***** Given data

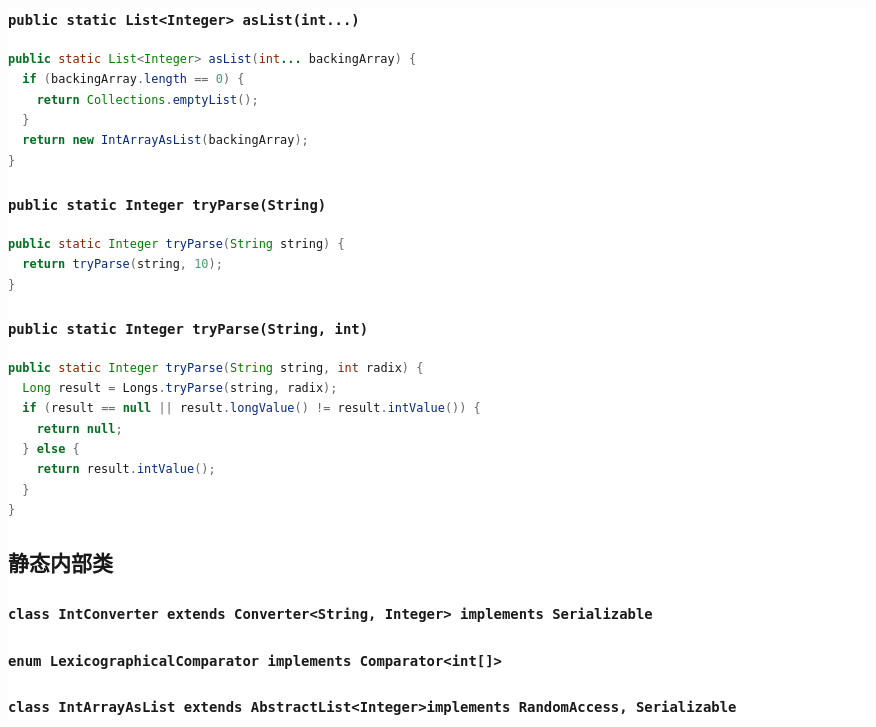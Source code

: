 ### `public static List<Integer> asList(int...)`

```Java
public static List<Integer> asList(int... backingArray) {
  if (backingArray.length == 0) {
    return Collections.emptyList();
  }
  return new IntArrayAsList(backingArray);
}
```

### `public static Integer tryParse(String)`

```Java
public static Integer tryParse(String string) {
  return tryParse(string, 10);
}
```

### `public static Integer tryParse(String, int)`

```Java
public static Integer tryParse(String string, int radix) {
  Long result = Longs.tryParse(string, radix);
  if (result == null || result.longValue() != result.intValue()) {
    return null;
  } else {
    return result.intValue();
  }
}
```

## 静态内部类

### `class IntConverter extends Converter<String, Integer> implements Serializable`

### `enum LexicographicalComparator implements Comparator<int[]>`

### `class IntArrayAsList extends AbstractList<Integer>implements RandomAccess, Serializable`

**********
***** Given data

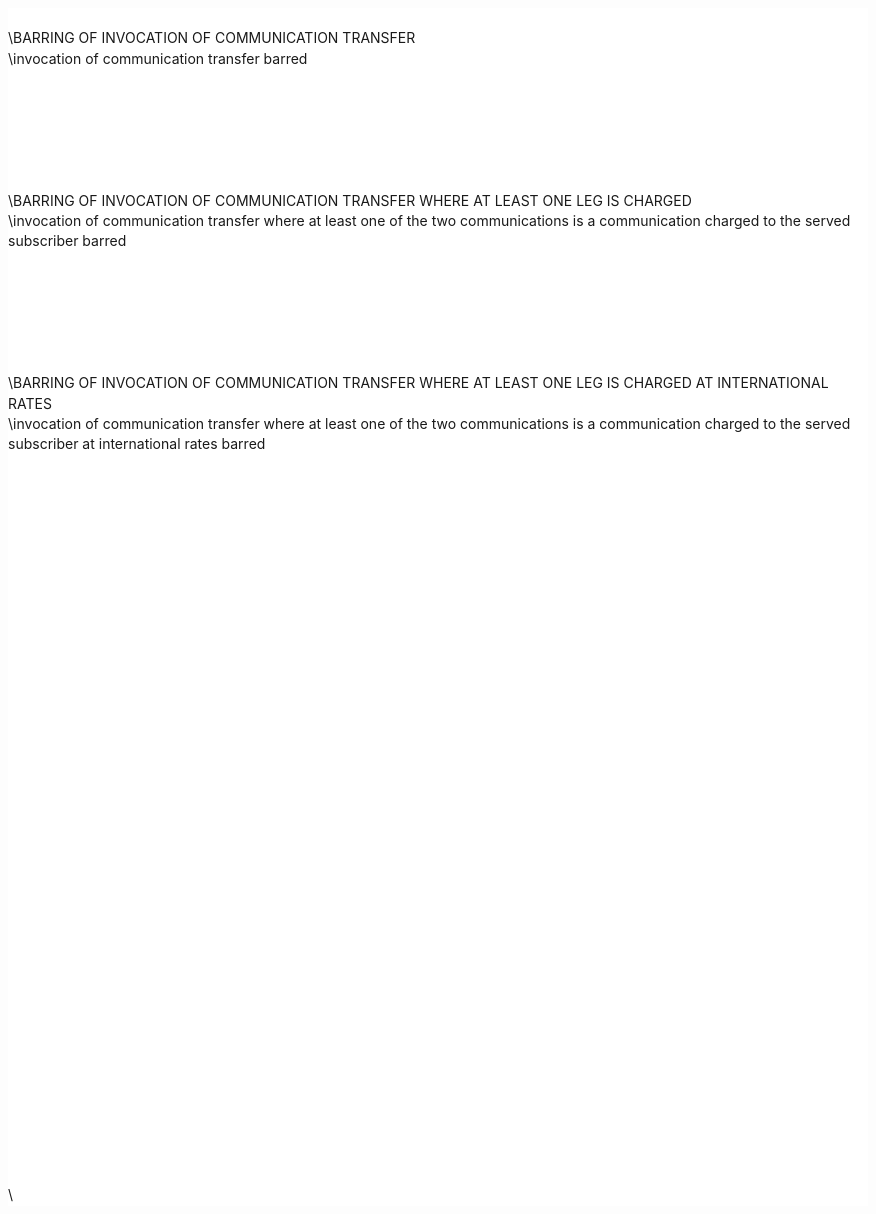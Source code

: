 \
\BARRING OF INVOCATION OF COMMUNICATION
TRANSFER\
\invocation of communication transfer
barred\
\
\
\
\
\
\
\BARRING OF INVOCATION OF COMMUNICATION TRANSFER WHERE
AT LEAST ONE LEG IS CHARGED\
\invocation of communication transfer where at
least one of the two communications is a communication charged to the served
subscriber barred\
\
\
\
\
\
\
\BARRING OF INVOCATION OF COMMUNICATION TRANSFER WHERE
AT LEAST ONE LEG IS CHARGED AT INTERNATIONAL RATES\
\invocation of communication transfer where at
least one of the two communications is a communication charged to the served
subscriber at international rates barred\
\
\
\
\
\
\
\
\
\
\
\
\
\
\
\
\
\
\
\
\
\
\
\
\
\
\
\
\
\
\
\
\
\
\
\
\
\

**********

(Work to complete) All lines above with the word "subscriber" need to be reported.

(Result for this exercise)
subscriber barred\
subscriber at international rates barred\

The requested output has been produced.